_Supplied data_
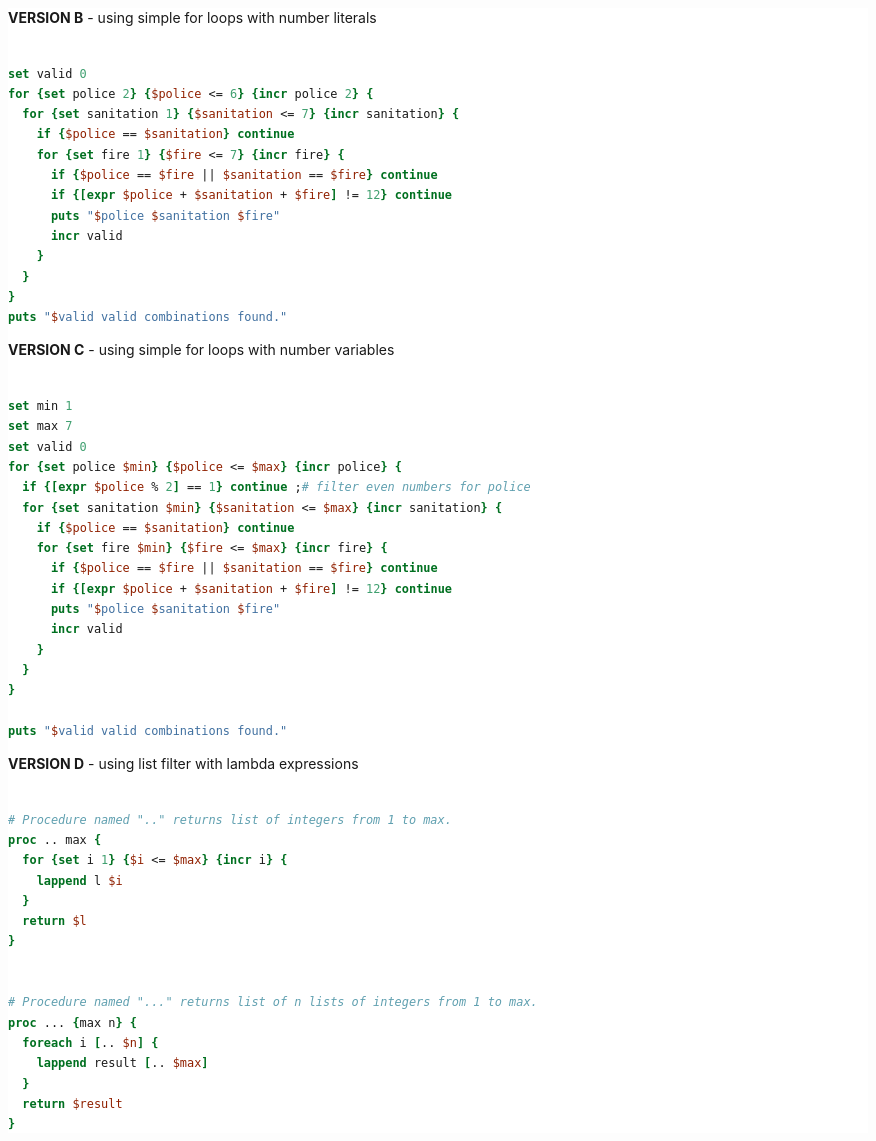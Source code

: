 
<b>VERSION B</b> - using simple for loops with number literals

```tcl

set valid 0
for {set police 2} {$police <= 6} {incr police 2} {
  for {set sanitation 1} {$sanitation <= 7} {incr sanitation} {
    if {$police == $sanitation} continue
    for {set fire 1} {$fire <= 7} {incr fire} {
      if {$police == $fire || $sanitation == $fire} continue
      if {[expr $police + $sanitation + $fire] != 12} continue
      puts "$police $sanitation $fire"
      incr valid
    }
  }
}
puts "$valid valid combinations found."

```


<b>VERSION C</b> - using simple for loops with number variables

```tcl

set min 1
set max 7
set valid 0
for {set police $min} {$police <= $max} {incr police} {
  if {[expr $police % 2] == 1} continue ;# filter even numbers for police
  for {set sanitation $min} {$sanitation <= $max} {incr sanitation} {
    if {$police == $sanitation} continue
    for {set fire $min} {$fire <= $max} {incr fire} {
      if {$police == $fire || $sanitation == $fire} continue
      if {[expr $police + $sanitation + $fire] != 12} continue
      puts "$police $sanitation $fire"
      incr valid
    }
  }
}

puts "$valid valid combinations found."

```


<b>VERSION D</b> - using list filter with lambda expressions

```tcl

# Procedure named ".." returns list of integers from 1 to max.
proc .. max {
  for {set i 1} {$i <= $max} {incr i} {
    lappend l $i
  }
  return $l
}


# Procedure named "..." returns list of n lists of integers from 1 to max.
proc ... {max n} {
  foreach i [.. $n] {
    lappend result [.. $max]
  }
  return $result
}

```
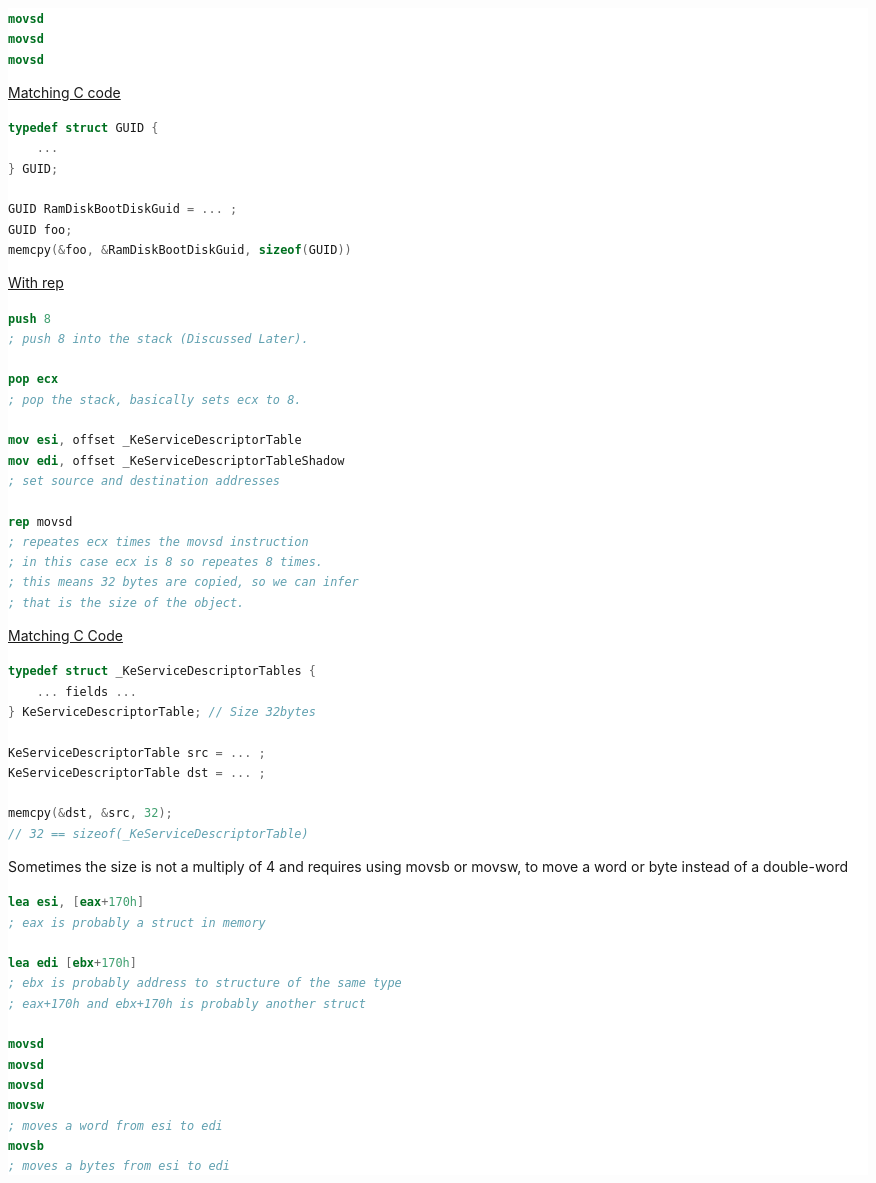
 ```nasm
movsd
movsd
movsd
```
<u>Matching C code</u>
```C
typedef struct GUID {
	...
} GUID;

GUID RamDiskBootDiskGuid = ... ;
GUID foo;
memcpy(&foo, &RamDiskBootDiskGuid, sizeof(GUID))
```
<u>With rep</u>
```nasm
push 8
; push 8 into the stack (Discussed Later).

pop ecx 
; pop the stack, basically sets ecx to 8.

mov esi, offset _KeServiceDescriptorTable
mov edi, offset _KeServiceDescriptorTableShadow
; set source and destination addresses

rep movsd
; repeates ecx times the movsd instruction
; in this case ecx is 8 so repeates 8 times.
; this means 32 bytes are copied, so we can infer 
; that is the size of the object.

```
<u>Matching C Code</u>
```C 
typedef struct _KeServiceDescriptorTables {
	... fields ...
} KeServiceDescriptorTable; // Size 32bytes

KeServiceDescriptorTable src = ... ;
KeServiceDescriptorTable dst = ... ;

memcpy(&dst, &src, 32);
// 32 == sizeof(_KeServiceDescriptorTable) 
```

Sometimes the size is not a multiply of 4 and requires using movsb or movsw, to move a word or byte instead of a double-word
```nasm
lea esi, [eax+170h]
; eax is probably a struct in memory 

lea edi [ebx+170h] 
; ebx is probably address to structure of the same type 
; eax+170h and ebx+170h is probably another struct

movsd
movsd
movsd
movsw
; moves a word from esi to edi
movsb
; moves a bytes from esi to edi
```

[^1]: Hello Wor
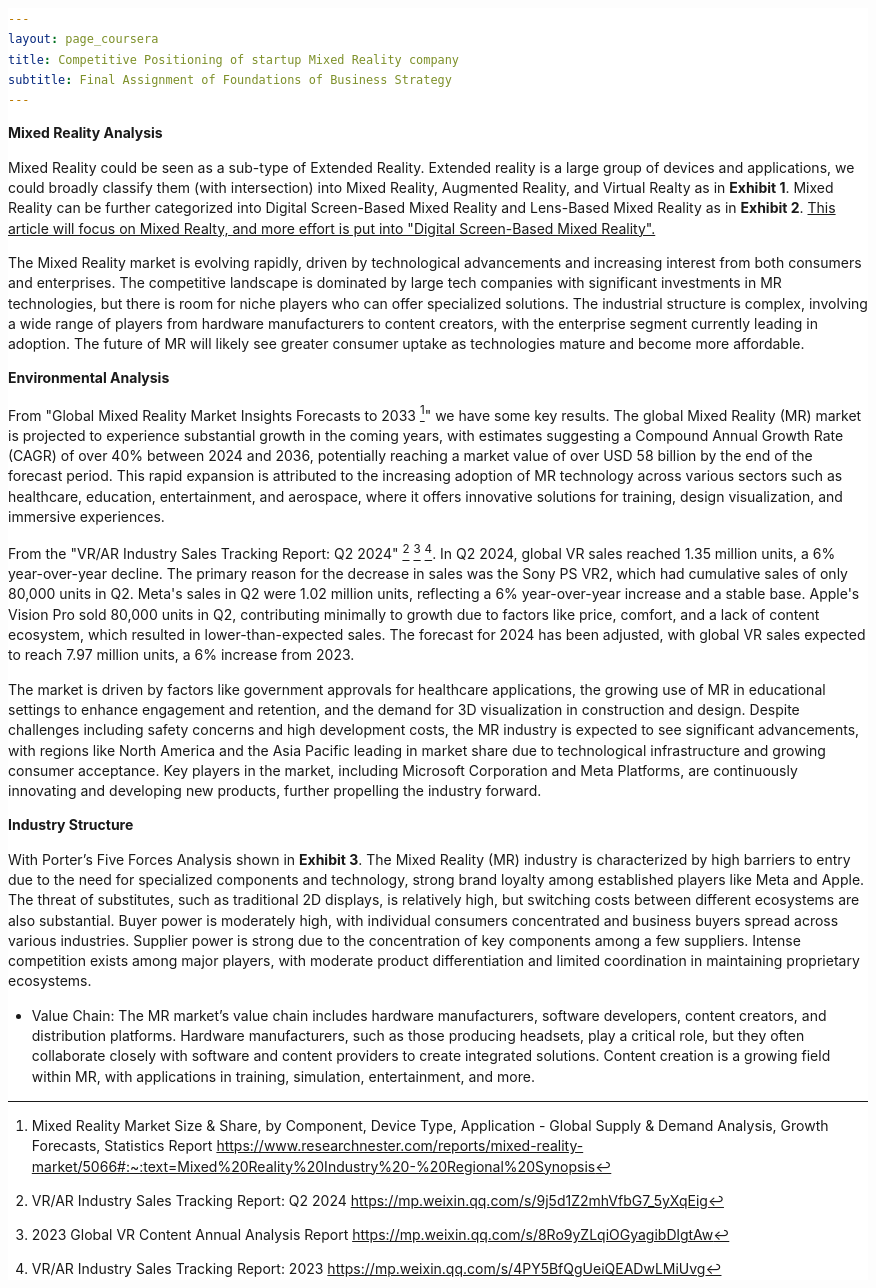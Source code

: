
 ```yaml
---
layout: page_coursera
title: Competitive Positioning of startup Mixed Reality company
subtitle: Final Assignment of Foundations of Business Strategy
---
```


**Mixed Reality Analysis**

Mixed Reality could be seen as a sub-type of Extended Reality. Extended reality is a large group of devices and applications, we could broadly classify them (with intersection) into Mixed Reality, Augmented Reality, and Virtual Realty as in **Exhibit 1**. Mixed Reality can be further categorized into Digital Screen-Based Mixed Reality and Lens-Based Mixed Reality as in **Exhibit 2**. <u>This article will focus on Mixed Realty, and more effort is put into "Digital Screen-Based Mixed Reality".</u>

The Mixed Reality market is evolving rapidly, driven by technological advancements and increasing interest from both consumers and enterprises. The competitive landscape is dominated by large tech companies with significant investments in MR technologies, but there is room for niche players who can offer specialized solutions. The industrial structure is complex, involving a wide range of players from hardware manufacturers to content creators, with the enterprise segment currently leading in adoption. The future of MR will likely see greater consumer uptake as technologies mature and become more affordable.

**Environmental Analysis**

From "Global Mixed Reality Market Insights Forecasts to 2033 [^1]" we have some key results. The global Mixed Reality (MR) market is projected to experience substantial growth in the coming years, with estimates suggesting a Compound Annual Growth Rate (CAGR) of over 40% between 2024 and 2036, potentially reaching a market value of over USD 58 billion by the end of the forecast period. This rapid expansion is attributed to the increasing adoption of MR technology across various sectors such as healthcare, education, entertainment, and aerospace, where it offers innovative solutions for training, design visualization, and immersive experiences.

From the "VR/AR Industry Sales Tracking Report: Q2 2024" [^24q1] [^23cont] [^23sell]. In Q2 2024, global VR sales reached 1.35 million units, a 6% year-over-year decline. The primary reason for the decrease in sales was the Sony PS VR2, which had cumulative sales of only 80,000 units in Q2. Meta's sales in Q2 were 1.02 million units, reflecting a 6% year-over-year increase and a stable base. Apple's Vision Pro sold 80,000 units in Q2, contributing minimally to growth due to factors like price, comfort, and a lack of content ecosystem, which resulted in lower-than-expected sales. The forecast for 2024 has been adjusted, with global VR sales expected to reach 7.97 million units, a 6% increase from 2023.

The market is driven by factors like government approvals for healthcare applications, the growing use of MR in educational settings to enhance engagement and retention, and the demand for 3D visualization in construction and design. Despite challenges including safety concerns and high development costs, the MR industry is expected to see significant advancements, with regions like North America and the Asia Pacific leading in market share due to technological infrastructure and growing consumer acceptance. Key players in the market, including Microsoft Corporation and Meta Platforms, are continuously innovating and developing new products, further propelling the industry forward.

**Industry Structure**

With Porter’s Five Forces Analysis shown in **Exhibit 3**. The Mixed Reality (MR) industry is characterized by high barriers to entry due to the need for specialized components and technology, strong brand loyalty among established players like Meta and Apple. The threat of substitutes, such as traditional 2D displays, is relatively high, but switching costs between different ecosystems are also substantial. Buyer power is moderately high, with individual consumers concentrated and business buyers spread across various industries. Supplier power is strong due to the concentration of key components among a few suppliers. Intense competition exists among major players, with moderate product differentiation and limited coordination in maintaining proprietary ecosystems.
* Value Chain: The MR market’s value chain includes hardware manufacturers, software developers, content creators, and distribution platforms. Hardware manufacturers, such as those producing headsets, play a critical role, but they often collaborate closely with software and content providers to create integrated solutions. Content creation is a growing field within MR, with applications in training, simulation, entertainment, and more.

[^1]: Mixed Reality Market Size & Share, by Component, Device Type, Application - Global Supply & Demand Analysis, Growth Forecasts, Statistics Report https://www.researchnester.com/reports/mixed-reality-market/5066#:~:text=Mixed%20Reality%20Industry%20-%20Regional%20Synopsis
[^wiki]: Mixed Reality https://en.wikipedia.org/wiki/Mixed_reality
[^24q1]: VR/AR Industry Sales Tracking Report: Q2 2024 https://mp.weixin.qq.com/s/9j5d1Z2mhVfbG7_5yXqEig
[^23cont]: 2023 Global VR Content Annual Analysis Report https://mp.weixin.qq.com/s/8Ro9yZLqiOGyagibDlgtAw
[^23sell]: VR/AR Industry Sales Tracking Report: 2023 https://mp.weixin.qq.com/s/4PY5BfQgUeiQEADwLMiUvg
[^24q2ar]: Augmented Reality Market Data Overview: Q2 2024 https://www.abiresearch.com/news-resources/chart-data/report-augmented-reality-market/
[^ml]: Magic Leap https://leadiq.com/c/magic-leap/5a1d8a932400002400644cc5
[^qtr]: Quest 3 Launch Drove Highest Ever Meta Reality Labs Quarterly Revenue, Over $1 Billion https://www.uploadvr.com/meta-quest-3-launch-record-revenue-1-billion/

_Goal of the exercise_
Transcribe all of the records above character for character. Exclude the pictures.

_Exercise answer_
Source code

: 
<b>VERSION B</b> - using simple for loops with number literals

```tcl

set valid 0
for {set police 2} {$police <= 6} {incr police 2} {
  for {set sanitation 1} {$sanitation <= 7} {incr sanitation} {
    if {$police == $sanitation} continue
    for {set fire 1} {$fire <= 7} {incr fire} {
      if {$police == $fire || $sanitation == $fire} continue
      if {[expr $police + $sanitation + $fire] != 12} continue
      puts "$police $sanitation $fire"
      incr valid
    }
  }
}
puts "$valid valid combinations found."

```


<b>VERSION C</b> - using simple for loops with number variables

```tcl

set min 1
set max 7
set valid 0
for {set police $min} {$police <= $max} {incr police} {
  if {[expr $police % 2] == 1} continue ;# filter even numbers for police
  for {set sanitation $min} {$sanitation <= $max} {incr sanitation} {
    if {$police == $sanitation} continue
    for {set fire $min} {$fire <= $max} {incr fire} {
      if {$police == $fire || $sanitation == $fire} continue
      if {[expr $police + $sanitation + $fire] != 12} continue
      puts "$police $sanitation $fire"
      incr valid
    }
  }
}

puts "$valid valid combinations found."

```


<b>VERSION D</b> - using list filter with lambda expressions

```tcl

# Procedure named ".." returns list of integers from 1 to max.
proc .. max {
  for {set i 1} {$i <= $max} {incr i} {
    lappend l $i
  }
  return $l
}


# Procedure named "..." returns list of n lists of integers from 1 to max.
proc ... {max n} {
  foreach i [.. $n] {
    lappend result [.. $max]
  }
  return $result
}

```
 ```nasm
movsd
movsd
movsd
```
<u>Matching C code</u>
```C
typedef struct GUID {
	...
} GUID;

GUID RamDiskBootDiskGuid = ... ;
GUID foo;
memcpy(&foo, &RamDiskBootDiskGuid, sizeof(GUID))
```
<u>With rep</u>
```nasm
push 8
; push 8 into the stack (Discussed Later).

pop ecx 
; pop the stack, basically sets ecx to 8.

mov esi, offset _KeServiceDescriptorTable
mov edi, offset _KeServiceDescriptorTableShadow
; set source and destination addresses

rep movsd
; repeates ecx times the movsd instruction
; in this case ecx is 8 so repeates 8 times.
; this means 32 bytes are copied, so we can infer 
; that is the size of the object.

```
<u>Matching C Code</u>
```C 
typedef struct _KeServiceDescriptorTables {
	... fields ...
} KeServiceDescriptorTable; // Size 32bytes

KeServiceDescriptorTable src = ... ;
KeServiceDescriptorTable dst = ... ;

memcpy(&dst, &src, 32);
// 32 == sizeof(_KeServiceDescriptorTable) 
```

Sometimes the size is not a multiply of 4 and requires using movsb or movsw, to move a word or byte instead of a double-word
```nasm
lea esi, [eax+170h]
; eax is probably a struct in memory 

lea edi [ebx+170h] 
; ebx is probably address to structure of the same type 
; eax+170h and ebx+170h is probably another struct

movsd
movsd
movsd
movsw
; moves a word from esi to edi
movsb
; moves a bytes from esi to edi
```

[^1]: Hello Wor
Source code

:
 ```yaml
---
layout: page_coursera
title: Competitive Positioning of startup Mixed Reality company
subtitle: Final Assignment of Foundations of Business Strategy
---
```


**Mixed Reality Analysis**

Mixed Reality could be seen as a sub-type of Extended Reality. Extended reality is a large group of devices and applications, we could broadly classify them (with intersection) into Mixed Reality, Augmented Reality, and Virtual Realty as in **Exhibit 1**. Mixed Reality can be further categorized into Digital Screen-Based Mixed Reality and Lens-Based Mixed Reality as in **Exhibit 2**. <u>This article will focus on Mixed Realty, and more effort is put into "Digital Screen-Based Mixed Reality".</u>

The Mixed Reality market is evolving rapidly, driven by technological advancements and increasing interest from both consumers and enterprises. The competitive landscape is dominated by large tech companies with significant investments in MR technologies, but there is room for niche players who can offer specialized solutions. The industrial structure is complex, involving a wide range of players from hardware manufacturers to content creators, with the enterprise segment currently leading in adoption. The future of MR will likely see greater consumer uptake as technologies mature and become more affordable.

**Environmental Analysis**

From "Global Mixed Reality Market Insights Forecasts to 2033 [^1]" we have some key results. The global Mixed Reality (MR) market is projected to experience substantial growth in the coming years, with estimates suggesting a Compound Annual Growth Rate (CAGR) of over 40% between 2024 and 2036, potentially reaching a market value of over USD 58 billion by the end of the forecast period. This rapid expansion is attributed to the increasing adoption of MR technology across various sectors such as healthcare, education, entertainment, and aerospace, where it offers innovative solutions for training, design visualization, and immersive experiences.

From the "VR/AR Industry Sales Tracking Report: Q2 2024" [^24q1] [^23cont] [^23sell]. In Q2 2024, global VR sales reached 1.35 million units, a 6% year-over-year decline. The primary reason for the decrease in sales was the Sony PS VR2, which had cumulative sales of only 80,000 units in Q2. Meta's sales in Q2 were 1.02 million units, reflecting a 6% year-over-year increase and a stable base. Apple's Vision Pro sold 80,000 units in Q2, contributing minimally to growth due to factors like price, comfort, and a lack of content ecosystem, which resulted in lower-than-expected sales. The forecast for 2024 has been adjusted, with global VR sales expected to reach 7.97 million units, a 6% increase from 2023.

The market is driven by factors like government approvals for healthcare applications, the growing use of MR in educational settings to enhance engagement and retention, and the demand for 3D visualization in construction and design. Despite challenges including safety concerns and high development costs, the MR industry is expected to see significant advancements, with regions like North America and the Asia Pacific leading in market share due to technological infrastructure and growing consumer acceptance. Key players in the market, including Microsoft Corporation and Meta Platforms, are continuously innovating and developing new products, further propelling the industry forward.

**Industry Structure**

With Porter’s Five Forces Analysis shown in **Exhibit 3**. The Mixed Reality (MR) industry is characterized by high barriers to entry due to the need for specialized components and technology, strong brand loyalty among established players like Meta and Apple. The threat of substitutes, such as traditional 2D displays, is relatively high, but switching costs between different ecosystems are also substantial. Buyer power is moderately high, with individual consumers concentrated and business buyers spread across various industries. Supplier power is strong due to the concentration of key components among a few suppliers. Intense competition exists among major players, with moderate product differentiation and limited coordination in maintaining proprietary ecosystems.
* Value Chain: The MR market’s value chain includes hardware manufacturers, software developers, content creators, and distribution platforms. Hardware manufacturers, such as those producing headsets, play a critical role, but they often collaborate closely with software and content providers to create integrated solutions. Content creation is a growing field within MR, with applications in training, simulation, entertainment, and more.

[^1]: Mixed Reality Market Size & Share, by Component, Device Type, Application - Global Supply & Demand Analysis, Growth Forecasts, Statistics Report https://www.researchnester.com/reports/mixed-reality-market/5066#:~:text=Mixed%20Reality%20Industry%20-%20Regional%20Synopsis
[^wiki]: Mixed Reality https://en.wikipedia.org/wiki/Mixed_reality
[^24q1]: VR/AR Industry Sales Tracking Report: Q2 2024 https://mp.weixin.qq.com/s/9j5d1Z2mhVfbG7_5yXqEig
[^23cont]: 2023 Global VR Content Annual Analysis Report https://mp.weixin.qq.com/s/8Ro9yZLqiOGyagibDlgtAw
[^23sell]: VR/AR Industry Sales Tracking Report: 2023 https://mp.weixin.qq.com/s/4PY5BfQgUeiQEADwLMiUvg
[^24q2ar]: Augmented Reality Market Data Overview: Q2 2024 https://www.abiresearch.com/news-resources/chart-data/report-augmented-reality-market/
[^ml]: Magic Leap https://leadiq.com/c/magic-leap/5a1d8a932400002400644cc5
[^qtr]: Quest 3 Launch Drove Highest Ever Meta Reality Labs Quarterly Revenue, Over $1 Billion https://www.uploadvr.com/meta-quest-3-launch-record-revenue-1-billion/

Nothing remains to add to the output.